If you want someone to sign your NDA:

Don't ask them to sign the NDA (probably). If you have real trade secrets or private information to protect, you can probably discuss enough with the person to figure out if you'll move forward first without giving anything private away. If you discuss the work at a high level and both parties still want to work together, you can consider an NDA if absolutely needed, but be as specific as possible about what information the NDA protects. Blanket NDAs will and should scare a lot of people away.

Are you asking the person to sign the NDA just to prevent them from stealing your idea? This is probably a terrible idea, and here's why.

  1. By forcing anyone that hears your idea to sign an NDA, you are losing out on partnerships with some of the best developers and partners. These people have enough experience in the startup world to know that signing NDAs is dangerous.

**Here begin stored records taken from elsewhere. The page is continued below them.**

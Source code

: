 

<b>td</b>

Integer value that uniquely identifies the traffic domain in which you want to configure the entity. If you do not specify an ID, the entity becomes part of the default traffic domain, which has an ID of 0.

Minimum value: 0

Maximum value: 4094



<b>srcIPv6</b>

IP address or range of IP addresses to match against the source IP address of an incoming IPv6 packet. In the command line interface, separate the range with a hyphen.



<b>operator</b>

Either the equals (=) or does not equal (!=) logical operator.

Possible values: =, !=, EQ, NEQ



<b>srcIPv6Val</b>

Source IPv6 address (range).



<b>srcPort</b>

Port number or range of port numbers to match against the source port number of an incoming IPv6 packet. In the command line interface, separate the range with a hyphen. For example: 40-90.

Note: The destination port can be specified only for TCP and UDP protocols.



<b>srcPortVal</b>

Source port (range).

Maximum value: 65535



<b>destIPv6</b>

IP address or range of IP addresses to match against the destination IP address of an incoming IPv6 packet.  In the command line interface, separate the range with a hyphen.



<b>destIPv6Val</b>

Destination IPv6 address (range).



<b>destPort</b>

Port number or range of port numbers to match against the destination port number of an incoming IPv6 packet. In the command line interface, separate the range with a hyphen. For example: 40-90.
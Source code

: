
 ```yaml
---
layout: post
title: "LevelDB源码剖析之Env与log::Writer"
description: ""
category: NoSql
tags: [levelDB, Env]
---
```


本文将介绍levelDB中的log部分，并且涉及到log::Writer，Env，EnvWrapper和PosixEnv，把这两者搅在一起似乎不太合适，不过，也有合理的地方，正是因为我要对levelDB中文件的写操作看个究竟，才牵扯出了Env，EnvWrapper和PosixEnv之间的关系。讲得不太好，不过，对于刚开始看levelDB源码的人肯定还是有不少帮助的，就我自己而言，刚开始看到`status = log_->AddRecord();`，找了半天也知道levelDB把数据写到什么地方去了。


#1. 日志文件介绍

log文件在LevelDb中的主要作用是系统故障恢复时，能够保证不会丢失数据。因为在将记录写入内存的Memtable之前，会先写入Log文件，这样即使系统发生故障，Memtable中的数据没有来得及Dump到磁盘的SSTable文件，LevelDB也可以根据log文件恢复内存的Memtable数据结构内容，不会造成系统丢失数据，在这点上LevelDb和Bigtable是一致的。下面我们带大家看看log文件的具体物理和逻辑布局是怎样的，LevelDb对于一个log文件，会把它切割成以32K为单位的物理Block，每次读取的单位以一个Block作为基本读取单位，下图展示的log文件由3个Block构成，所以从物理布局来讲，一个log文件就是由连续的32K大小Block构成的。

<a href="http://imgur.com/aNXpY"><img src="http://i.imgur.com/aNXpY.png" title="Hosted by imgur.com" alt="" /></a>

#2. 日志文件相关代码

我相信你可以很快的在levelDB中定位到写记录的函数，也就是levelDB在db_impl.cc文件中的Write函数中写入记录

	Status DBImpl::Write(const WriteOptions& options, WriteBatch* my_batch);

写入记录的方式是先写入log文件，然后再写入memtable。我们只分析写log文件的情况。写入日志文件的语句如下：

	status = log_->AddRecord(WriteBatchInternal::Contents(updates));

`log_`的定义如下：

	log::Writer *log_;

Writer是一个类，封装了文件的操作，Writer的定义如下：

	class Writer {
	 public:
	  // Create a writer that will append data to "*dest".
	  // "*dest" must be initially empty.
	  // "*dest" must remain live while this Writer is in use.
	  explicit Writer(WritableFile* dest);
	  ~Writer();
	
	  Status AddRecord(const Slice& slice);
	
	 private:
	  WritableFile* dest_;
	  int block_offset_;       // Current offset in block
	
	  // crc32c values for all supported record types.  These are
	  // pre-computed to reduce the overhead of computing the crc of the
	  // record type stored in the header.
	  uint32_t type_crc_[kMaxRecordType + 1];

    Instead of finding talented, experienced people to work with, you'll turn people off from ever wanting to work with you by suggesting they sign an NDA.

  2. You're missing out on critical feedback if the only feedback you've received is from people who have signed an NDA. As many people won't bother to sign it, you're turning away free, valuable feedback. Without this feedback, your product may end up being poorly executed, causing your launch to fail.

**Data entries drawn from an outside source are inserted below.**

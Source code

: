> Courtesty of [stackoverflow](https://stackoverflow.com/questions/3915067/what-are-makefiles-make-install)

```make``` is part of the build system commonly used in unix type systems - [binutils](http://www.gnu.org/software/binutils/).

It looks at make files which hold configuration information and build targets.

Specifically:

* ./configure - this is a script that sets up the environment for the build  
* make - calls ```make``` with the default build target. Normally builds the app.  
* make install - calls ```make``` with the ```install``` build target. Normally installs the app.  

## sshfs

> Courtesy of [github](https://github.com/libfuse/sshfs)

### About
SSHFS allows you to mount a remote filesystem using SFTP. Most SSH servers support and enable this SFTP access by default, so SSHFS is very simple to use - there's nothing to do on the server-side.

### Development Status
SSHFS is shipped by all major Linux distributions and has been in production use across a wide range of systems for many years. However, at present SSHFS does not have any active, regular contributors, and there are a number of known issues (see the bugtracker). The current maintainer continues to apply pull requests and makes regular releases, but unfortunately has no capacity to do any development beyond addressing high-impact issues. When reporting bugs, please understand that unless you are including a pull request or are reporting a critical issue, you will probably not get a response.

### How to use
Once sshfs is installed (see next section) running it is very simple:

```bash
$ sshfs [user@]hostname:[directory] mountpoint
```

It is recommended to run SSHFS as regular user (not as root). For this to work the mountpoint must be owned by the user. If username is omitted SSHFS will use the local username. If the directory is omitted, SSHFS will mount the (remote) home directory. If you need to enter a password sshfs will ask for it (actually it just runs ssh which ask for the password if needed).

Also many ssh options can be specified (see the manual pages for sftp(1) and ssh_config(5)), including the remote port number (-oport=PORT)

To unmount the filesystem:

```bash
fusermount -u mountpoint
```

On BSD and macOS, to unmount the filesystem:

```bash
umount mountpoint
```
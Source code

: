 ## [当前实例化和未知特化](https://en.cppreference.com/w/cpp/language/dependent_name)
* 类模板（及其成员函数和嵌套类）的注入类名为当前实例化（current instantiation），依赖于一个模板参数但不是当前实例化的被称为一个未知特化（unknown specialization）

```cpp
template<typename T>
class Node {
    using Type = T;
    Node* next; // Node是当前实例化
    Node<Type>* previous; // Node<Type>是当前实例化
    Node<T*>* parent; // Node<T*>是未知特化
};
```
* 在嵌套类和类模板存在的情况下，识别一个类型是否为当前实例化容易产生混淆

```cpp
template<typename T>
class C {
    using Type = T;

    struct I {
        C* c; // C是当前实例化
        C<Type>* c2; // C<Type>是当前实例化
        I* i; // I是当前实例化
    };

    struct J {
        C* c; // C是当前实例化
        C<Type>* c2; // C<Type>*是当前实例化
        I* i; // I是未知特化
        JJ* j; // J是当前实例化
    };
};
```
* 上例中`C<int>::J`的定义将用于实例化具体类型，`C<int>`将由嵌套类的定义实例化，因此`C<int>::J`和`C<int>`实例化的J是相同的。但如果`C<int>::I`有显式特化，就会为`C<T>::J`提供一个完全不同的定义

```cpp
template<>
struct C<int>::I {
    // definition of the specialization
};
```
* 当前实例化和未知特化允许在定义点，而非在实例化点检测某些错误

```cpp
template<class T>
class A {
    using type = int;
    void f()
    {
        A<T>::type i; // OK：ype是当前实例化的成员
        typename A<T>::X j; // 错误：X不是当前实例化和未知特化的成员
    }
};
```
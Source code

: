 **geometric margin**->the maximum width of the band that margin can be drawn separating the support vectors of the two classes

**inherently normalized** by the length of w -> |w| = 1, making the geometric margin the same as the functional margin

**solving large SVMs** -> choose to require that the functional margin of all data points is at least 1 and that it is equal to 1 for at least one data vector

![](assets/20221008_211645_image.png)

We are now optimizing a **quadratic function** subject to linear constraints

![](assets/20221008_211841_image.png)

    I really recommend reading our previous post on this topic if you're not sold.

  3. Unless the person you're asking to sign an NDA is a long-time friend, you're probably putting them in an awkward social situation. Being asked to sign an NDA can indicate distrust. Consider if you really want to risk the trust in your relationship by introducing an NDA into it.

Is there ever a reason to sign an NDA?

Of course. In the realm of discussing startups and ideas, there are a few instances where it's reasonable to expect an NDA. It's completely reasonable for the person providing the NDA may have some confidential information that needs to stay private. My point I hope to convey is that signing or issuing NDAs without serious consideration is dangerous for all parties involved. Unless you're doing business together, there's usually a way to get around needing an NDA just to have a conversation.

In closing

I avoid signing NDAs with anyone unless it's during contractual work for a corporation I trust, and I recommend you do too (in nearly every case). In the few cases I do sign an NDA, the NDA is limited to protecting only the specific information necessary for my involvement, and I only sign it after discussing the project at a high level first to understand what I'm getting into. I almost always add my own provisions to make the NDA bilateral as well. While this may occasionally limit the number of projects I learn about, I've never found myself to regret it yet.

We're not lawyers, so do not take any of this as legal advice. If you have questions about the legality surrounding NDAs, contact a lawyer.